● **Task objective**
Print every entry below again. Nothing may differ from the original.

[[ Data shown, beginning ]]

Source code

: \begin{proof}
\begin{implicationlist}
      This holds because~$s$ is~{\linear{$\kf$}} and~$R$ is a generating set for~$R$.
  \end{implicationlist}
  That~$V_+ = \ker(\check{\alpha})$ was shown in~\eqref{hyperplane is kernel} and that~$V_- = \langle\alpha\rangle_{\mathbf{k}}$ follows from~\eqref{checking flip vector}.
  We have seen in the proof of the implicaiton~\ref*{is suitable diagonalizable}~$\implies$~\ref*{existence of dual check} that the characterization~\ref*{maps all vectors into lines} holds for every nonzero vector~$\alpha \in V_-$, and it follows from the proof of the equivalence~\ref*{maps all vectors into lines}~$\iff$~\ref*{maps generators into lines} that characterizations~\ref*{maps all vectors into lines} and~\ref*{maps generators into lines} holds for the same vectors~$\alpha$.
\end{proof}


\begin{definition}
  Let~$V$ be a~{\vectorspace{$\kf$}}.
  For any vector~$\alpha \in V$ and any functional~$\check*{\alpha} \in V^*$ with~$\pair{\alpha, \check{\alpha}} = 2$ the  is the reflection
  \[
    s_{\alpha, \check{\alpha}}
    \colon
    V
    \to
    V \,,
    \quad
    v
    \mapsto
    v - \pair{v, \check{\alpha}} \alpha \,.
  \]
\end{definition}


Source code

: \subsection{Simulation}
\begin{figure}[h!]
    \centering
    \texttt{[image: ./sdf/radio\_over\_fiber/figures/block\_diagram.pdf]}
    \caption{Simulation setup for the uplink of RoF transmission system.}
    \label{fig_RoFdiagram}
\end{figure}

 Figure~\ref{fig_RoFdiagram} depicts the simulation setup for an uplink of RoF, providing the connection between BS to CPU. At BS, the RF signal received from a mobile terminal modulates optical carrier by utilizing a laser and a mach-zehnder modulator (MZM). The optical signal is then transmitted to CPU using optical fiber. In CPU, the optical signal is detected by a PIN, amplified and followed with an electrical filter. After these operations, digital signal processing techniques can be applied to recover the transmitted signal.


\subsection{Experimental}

[[ Data shown, end ]]

● **The completed task**
Source code

: \begin{proof}
\begin{implicationlist}
      This holds because~$s$ is~{\linear{$\kf$}} and~$R$ is a generating set for~$R$.
  \end{implicationlist}
  That~$V_+ = \ker(\check{\alpha})$ was shown in~\eqref{hyperplane is kernel} and that~$V_- = \langle\alpha\rangle_{\mathbf{k}}$ follows from~\eqref{checking flip vector}.
  We have seen in the proof of the implicaiton~\ref*{is suitable diagonalizable}~$\implies$~\ref*{existence of dual check} that the characterization~\ref*{maps all vectors into lines} holds for every nonzero vector~$\alpha \in V_-$, and it follows from the proof of the equivalence~\ref*{maps all vectors into lines}~$\iff$~\ref*{maps generators into lines} that characterizations~\ref*{maps all vectors into lines} and~\ref*{maps generators into lines} holds for the same vectors~$\alpha$.
\end{proof}


\begin{definition}
  Let~$V$ be a~{\vectorspace{$\kf$}}.
  For any vector~$\alpha \in V$ and any functional~$\check*{\alpha} \in V^*$ with~$\pair{\alpha, \check{\alpha}} = 2$ the  is the reflection
  \[
    s_{\alpha, \check{\alpha}}
    \colon
    V
    \to
    V \,,
    \quad
    v
    \mapsto
    v - \pair{v, \check{\alpha}} \alpha \,.
  \]
\end{definition}


Source code

: \subsection{Simulation}
\begin{figure}[h!]
    \centering
    \texttt{[image: ./sdf/radio\_over\_fiber/figures/block\_diagram.pdf]}
    \caption{Simulation setup for the uplink of RoF transmission system.}
    \label{fig_RoFdiagram}
\end{figure}

 Figure~\ref{fig_RoFdiagram} depicts the simulation setup for an uplink of RoF, providing the connection between BS to CPU. At BS, the RF signal received from a mobile terminal modulates optical carrier by utilizing a laser and a mach-zehnder modulator (MZM). The optical signal is then transmitted to CPU using optical fiber. In CPU, the optical signal is detected by a PIN, amplified and followed with an electrical filter. After these operations, digital signal processing techniques can be applied to recover the transmitted signal.


\subsection{Experimental}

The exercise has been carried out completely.